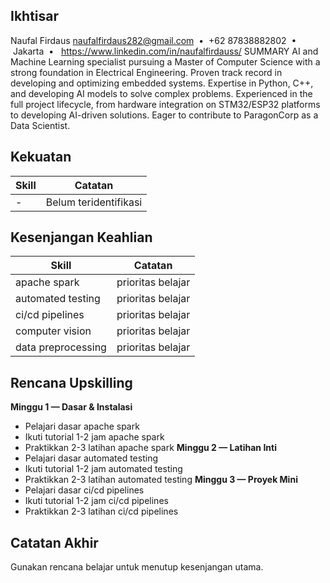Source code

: ## Ikhtisar
Naufal Firdaus
naufalfirdaus282@gmail.com  •  +62 87838882802  •  Jakarta  •   https://www.linkedin.com/in/naufalfirdauss/
SUMMARY
AI and Machine Learning specialist pursuing a Master of Computer Science with a strong foundation in Electrical Engineering.
Proven track record in developing and optimizing embedded systems. Expertise in Python, C++, and developing AI models
to solve complex problems. Experienced in the full project lifecycle, from hardware integration on STM32/ESP32 platforms to
developing AI-driven solutions. Eager to contribute to ParagonCorp as a Data Scientist.

## Kekuatan
| Skill | Catatan |
|---|---|
| - | Belum teridentifikasi |

## Kesenjangan Keahlian
| Skill | Catatan |
|---|---|
| apache spark | prioritas belajar |
| automated testing | prioritas belajar |
| ci/cd pipelines | prioritas belajar |
| computer vision | prioritas belajar |
| data preprocessing | prioritas belajar |

## Rencana Upskilling
**Minggu 1 — Dasar & Instalasi**
- Pelajari dasar apache spark
- Ikuti tutorial 1-2 jam apache spark
- Praktikkan 2-3 latihan apache spark
**Minggu 2 — Latihan Inti**
- Pelajari dasar automated testing
- Ikuti tutorial 1-2 jam automated testing
- Praktikkan 2-3 latihan automated testing
**Minggu 3 — Proyek Mini**
- Pelajari dasar ci/cd pipelines
- Ikuti tutorial 1-2 jam ci/cd pipelines
- Praktikkan 2-3 latihan ci/cd pipelines

## Catatan Akhir
Gunakan rencana belajar untuk menutup kesenjangan utama.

§ Work item: Using the records above, copy each line that contains "belajar".

§ Expected output:
| apache spark | prioritas belajar |
| automated testing | prioritas belajar |
| ci/cd pipelines | prioritas belajar |
| computer vision | prioritas belajar |
| data preprocessing | prioritas belajar |
Gunakan rencana belajar untuk menutup kesenjangan utama.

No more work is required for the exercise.